Chris Barrett, Singapore – East Timor President Jose Ramos-Horta has called on the Australian government to finally release secret documents relating to the Indonesian invasion and occupation of the south-east-Asian nation as he led tributes to Balibo Five widow Shirley Shackleton.
Shackleton died on the weekend at the age of 91 after a long illness, having campaigned for decades for justice for the Australian-based journalists slain by Indonesian special forces in 1975 and for self-determination for East Timor.
Her husband, Channel 7 reporter Greg Shackleton, was murdered in Balibo along with Gary Cunningham, Brian Peters, Malcolm Rennie and Anthony Stewart as they sought to film the invasion for Australian television. Australian journalist Roger East was also executed in Dili six weeks later.
"Shirley spent the rest of her life campaigning for Timor-Leste's freedom and for the truth about the circumstances of the murder of the five journalists," Ramos-Horta said.
The killings have been the subject of multiple Australian investigations including a NSW coronial inquest which found in 2007 that Yunus Yosfiah, an Indonesian special forces captain who became a government minister, ordered and took part in the slaughter, carrying it out to conceal the presence of the Indonesian military in the assault on the border town.
Intelligence reports showed Australian officials knew about the Indonesian operation in advance but the bulk of Australian government archival documents in connection with Balibo, the invasion of East Timor and resulting 24-year occupation have been kept out of public view on national security grounds.
With more than 20 years passing since East Timor's independence was restored, Ramos-Horta believes it is time the full tranche of files was released.
"It is long overdue," the Nobel Peace Prize laureate told The Sydney Morning Herald and The Age on Monday. "Australia should release fully all information, [all] documents related to the period 1974 to 1999."

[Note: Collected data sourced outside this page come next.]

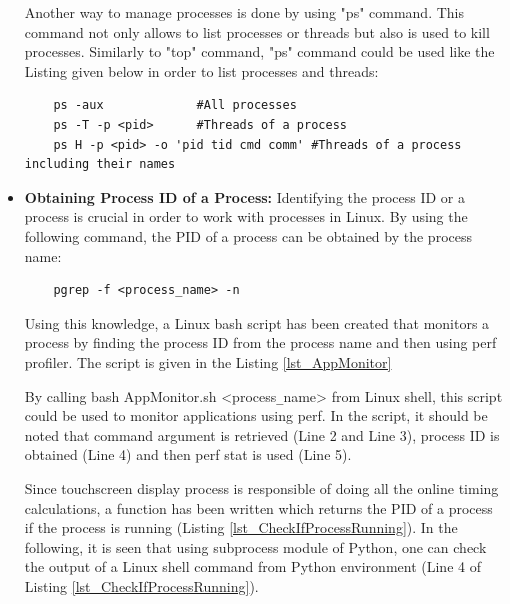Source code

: \begin{itemize}
	Another way to manage processes is done by using "ps" command. This command not only allows to list processes or threads but also is used to kill processes. Similarly to "top" command, "ps" command could be used like the Listing given below in order to list processes and threads:
	\begin{lstlisting}
	ps -aux             #All processes
	ps -T -p <pid>      #Threads of a process
	ps H -p <pid> -o 'pid tid cmd comm' #Threads of a process including their names
	\end{lstlisting}
	
	\item \textbf{Obtaining Process ID of a Process:} Identifying the process ID or a process is crucial in order to work with processes in Linux. By using the following command, the PID of a process can be obtained by the process name:
	\begin{lstlisting}
	pgrep -f <process_name> -n 
	\end{lstlisting}
	Using this knowledge, a Linux bash script has been created that monitors a process by finding the process ID from the process name and then using perf profiler. The script is given in the Listing \ref{lst_AppMonitor}
	
	
	By calling bash AppMonitor.sh <process\texttt{\_}name> from Linux shell, this script could be used to monitor applications using perf. In the script, it should be noted that command argument is retrieved (Line 2 and Line 3), process ID is obtained (Line 4) and then perf stat is used (Line 5). 
	
	
	Since touchscreen display process is responsible of doing all the online timing calculations, a function has been written which returns the PID of a process if the process is running (Listing \ref{lst_CheckIfProcessRunning}). In the following, it is seen that using subprocess module of Python, one can check the output of a Linux shell command from Python environment (Line 4 of Listing \ref{lst_CheckIfProcessRunning}).
	

\end{itemize}
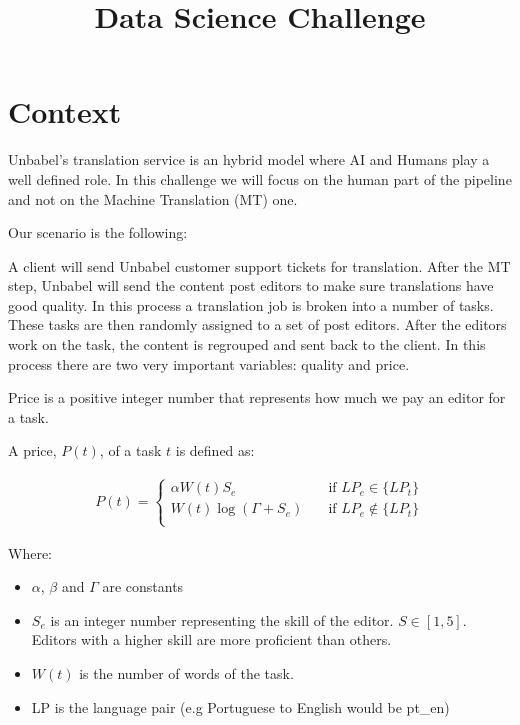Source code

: \documentclass[]{extarticle}
\title{Data Science Challenge}
\begin{document}
\maketitle

\section{Context}

Unbabel's translation service is an hybrid model where AI and Humans play a well defined role. 
In this challenge we will focus on the human part of the pipeline and not on the Machine Translation (MT) one.

Our scenario is the following:

A client will send Unbabel customer support tickets for translation. After the MT step, Unbabel will send the content post editors to make sure translations have good quality. In this process a translation job is broken into a number of tasks. These tasks are then randomly assigned to a set of post editors. After the editors work on the task, the content is regrouped and sent back to the client. In this process there are two very important variables: quality and price.

Price is a positive integer number that represents how much we pay an editor for a task.

A price, $P(t)$, of a task $t$ is defined as:

\begin{align}
P(t) =
  \begin{cases}
    \alpha W(t)  S_e       & \quad \text{if } LP_e \in \{LP_t\}  \\
    W(t) \log(\Gamma + S_e)        & \quad \text{if } LP_e \notin \{LP_t\}  \\
  \end{cases}
\end{align}


Where:

\begin{itemize}
\item $\alpha$, $\beta$ and $\Gamma$ are constants
\item $S_e$ is an integer number representing the skill of the editor. $S \in [1,5]$. Editors with a higher skill are more proficient than others.
\item $W(t)$ is the number of words of the task.
\item LP is the language pair (e.g Portuguese to English would be pt\_en)
\end{itemize}
\end{document}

The push to declassify intelligence records about Balibo has been led by University of NSW Professor Clinton Fernandes, a former Australian army intelligence officer on the East Timor desk.
In 2011, he successfully won access to 43 Australian government documents in connection with Balibo but has been blocked in his bid to reveal further material, including files that could uncover the level of Australian knowledge about Indonesian war crimes in East Timor and a famine between 1977 and 1979 that claimed up to 180,000 lives.
"The majority of information pertaining to Balibo, held by the Australian government as part of the Defence Intelligence Organisation, has not been released," Fernandes said on Monday.
"The Indonesian military briefed the Australian embassy before the attack on Balibo, saying that it would be a covert operation where the Indonesian forces would not be wearing Indonesian uniforms or carrying Indonesian flags, and it would be a cover, a deniable accusation. Our embassy knew that. What we don't know ... is if the embassy knew if the journalists were in Balibo. They certainly knew they were in Timor."
He said documents that had been declassified showed that the Australian government knew what had happened at Balibo immediately afterwards, having intercepted unencrypted Indonesian military radio messages, and the absence of international condemnation of the atrocity gave Indonesia a "green light" to act with impunity in East Timor.
While the sensitivity around Canberra's relationship with Indonesia means the full Australian intelligence picture may remain hidden, Shirley Shackleton was able to ensure her husband and his colleagues were never to be forgotten in Balibo and beyond.
She was the driving force behind the Victorian government-backed purchase in 2003 of the house in the town on which the journalists had painted an Australian flag, hoping it would protect them. It was rebuilt as a community learning centre including a memorial to the five men killed.
She also wrote a book, Circle of Silence: A Personal Testimony Before, During and After Balibo, that won a Walkley award in 2010.
"It was Shirley who really was behind [the acquisition of the house in Balibo] from the very start, and wanting to make sure there was a permanent and ongoing remembrance of what happened," said Steve Bracks, who Victoria premier at the time.
"She was a tireless campaigner for truth and justice. That's all she wanted and she had to come up against the Australian government and the Indonesian government who knew what happened and refused to reveal it."
Ramos-Horta said Shackleton's "soul rests with us in Mt Ramelau", the highest mountain in East Timor, upon which a statue of the Virgin Mary sits and where the deeply Catholic Timorese believe the spirits of their deceased lie.